Bragiel thinks people don’t recognise the athletic challenge of Taufatofua’s achievement.
“I don’t think people talk about that at all,” he said. “They’re like,”Ah yeah, great, we got this shirtless wonder.’ It’s like, dude, you’re talking about an amazing athlete here.’ In two different sports.”
He added: “I tried to do it in nine months; I came semi-close. He did it in 12 months and he pulled it off! It’s like, goddamn, it just shows how amazing he is.”
“Team Exotic” celebrates
The men’s 15km cross-country race had one of the great moments of these games. Taufatofua, next to Colombia’s Sebastian Uprimny (Bragiel is actually a part of Team Colombia, from his own Olympic pursuit in 2013) and several others waited for Mexico’s German Madrazo (who Bragiel also helped get to Pyeongchang) at the finish line. Taufatofua finished third-to-last, Uprimny finished second-to-last, and Madrazo came in 26 minutes behind the first-place finisher.
“Team Exotic” as Bragiel said they nicknamed themselves, all finished together, celebrating their achievement.

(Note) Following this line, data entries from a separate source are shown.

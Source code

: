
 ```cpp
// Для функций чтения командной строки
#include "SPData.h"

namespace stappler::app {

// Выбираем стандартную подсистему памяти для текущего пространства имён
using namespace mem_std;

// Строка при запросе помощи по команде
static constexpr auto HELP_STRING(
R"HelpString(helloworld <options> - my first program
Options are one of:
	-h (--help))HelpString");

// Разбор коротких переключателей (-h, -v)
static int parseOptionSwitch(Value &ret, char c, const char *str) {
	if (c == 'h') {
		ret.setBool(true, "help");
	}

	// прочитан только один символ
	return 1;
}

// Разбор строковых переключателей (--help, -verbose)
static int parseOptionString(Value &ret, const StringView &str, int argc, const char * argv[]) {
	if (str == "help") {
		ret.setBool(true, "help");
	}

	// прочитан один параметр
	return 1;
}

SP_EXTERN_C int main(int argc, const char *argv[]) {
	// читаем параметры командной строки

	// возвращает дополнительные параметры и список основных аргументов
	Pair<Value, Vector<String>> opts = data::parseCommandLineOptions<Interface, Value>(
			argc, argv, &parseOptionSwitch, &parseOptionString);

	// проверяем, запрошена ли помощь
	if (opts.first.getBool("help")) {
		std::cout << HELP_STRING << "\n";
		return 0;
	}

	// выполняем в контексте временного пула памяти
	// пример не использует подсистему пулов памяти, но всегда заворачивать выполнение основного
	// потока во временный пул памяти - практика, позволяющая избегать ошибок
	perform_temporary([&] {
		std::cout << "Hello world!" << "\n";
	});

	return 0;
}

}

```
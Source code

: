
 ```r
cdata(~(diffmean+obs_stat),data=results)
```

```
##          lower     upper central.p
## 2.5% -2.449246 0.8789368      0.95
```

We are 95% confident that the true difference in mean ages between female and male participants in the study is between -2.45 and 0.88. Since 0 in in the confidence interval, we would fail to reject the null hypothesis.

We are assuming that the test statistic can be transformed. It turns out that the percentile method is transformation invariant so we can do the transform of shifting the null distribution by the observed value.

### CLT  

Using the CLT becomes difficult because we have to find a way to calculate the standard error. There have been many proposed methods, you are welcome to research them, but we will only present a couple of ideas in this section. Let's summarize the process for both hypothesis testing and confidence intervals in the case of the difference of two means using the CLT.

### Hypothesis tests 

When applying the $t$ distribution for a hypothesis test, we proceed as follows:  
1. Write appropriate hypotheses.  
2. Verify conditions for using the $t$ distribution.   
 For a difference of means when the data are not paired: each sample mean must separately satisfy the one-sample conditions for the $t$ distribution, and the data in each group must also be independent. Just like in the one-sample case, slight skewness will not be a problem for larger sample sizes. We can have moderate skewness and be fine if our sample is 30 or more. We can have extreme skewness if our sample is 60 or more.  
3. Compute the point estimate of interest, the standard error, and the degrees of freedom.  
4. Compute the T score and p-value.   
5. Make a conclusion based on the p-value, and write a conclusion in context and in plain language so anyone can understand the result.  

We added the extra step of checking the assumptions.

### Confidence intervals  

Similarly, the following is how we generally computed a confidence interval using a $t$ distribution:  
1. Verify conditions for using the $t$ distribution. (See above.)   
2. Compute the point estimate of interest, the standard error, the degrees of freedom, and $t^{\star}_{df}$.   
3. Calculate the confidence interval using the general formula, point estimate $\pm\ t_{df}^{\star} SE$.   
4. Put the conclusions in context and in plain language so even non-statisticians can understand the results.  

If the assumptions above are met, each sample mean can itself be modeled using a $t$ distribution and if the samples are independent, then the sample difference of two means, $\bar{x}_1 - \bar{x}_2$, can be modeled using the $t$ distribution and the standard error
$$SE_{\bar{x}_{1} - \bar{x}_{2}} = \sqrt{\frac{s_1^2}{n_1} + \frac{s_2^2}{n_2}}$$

“A lot of these guys – they didn’t know each other at all – but they all met each other at a race that they did in Colombia, actually,” Bragiel said. “And they kinda all came together and became super close friends.
“So yeah, after they all finished a race, that is their gold medal. They weren’t going for the gold. The fact that they made the Olympics was their gold. So after that it was a huge party and people were super pumped, and years of work for some of these guys came to a conclusion of sorts.”
After dinner, the group went to the Austrian and Swiss ski houses, according to Bragiel. While some of the top countries haven’t paid much attention to them, Bragiel said other nations have been enthralled with their unusual group.
“The coolest countries especially have been Finland and Switzerland,” Bragiel said, adding, “Like the Swiss ski team coach is super pumped about it. The Finnish national team skiers are super pumped about it. A lot of these guys are, they race with them, so they kind of grew this camaraderie with them which is really cool.”
When the Winter Olympics end, Bragiel and Taufatofua hope to continue growing Tongan winter sports. Taufatofua said at the Olympics that he knew he wouldn’t medal in cross-country skiing, but hoped to inspire younger Tongan generations to get into winter sports.
And though there’s nothing official, Taufatofua might already be eyeing the 2020 Olympics in Beijing.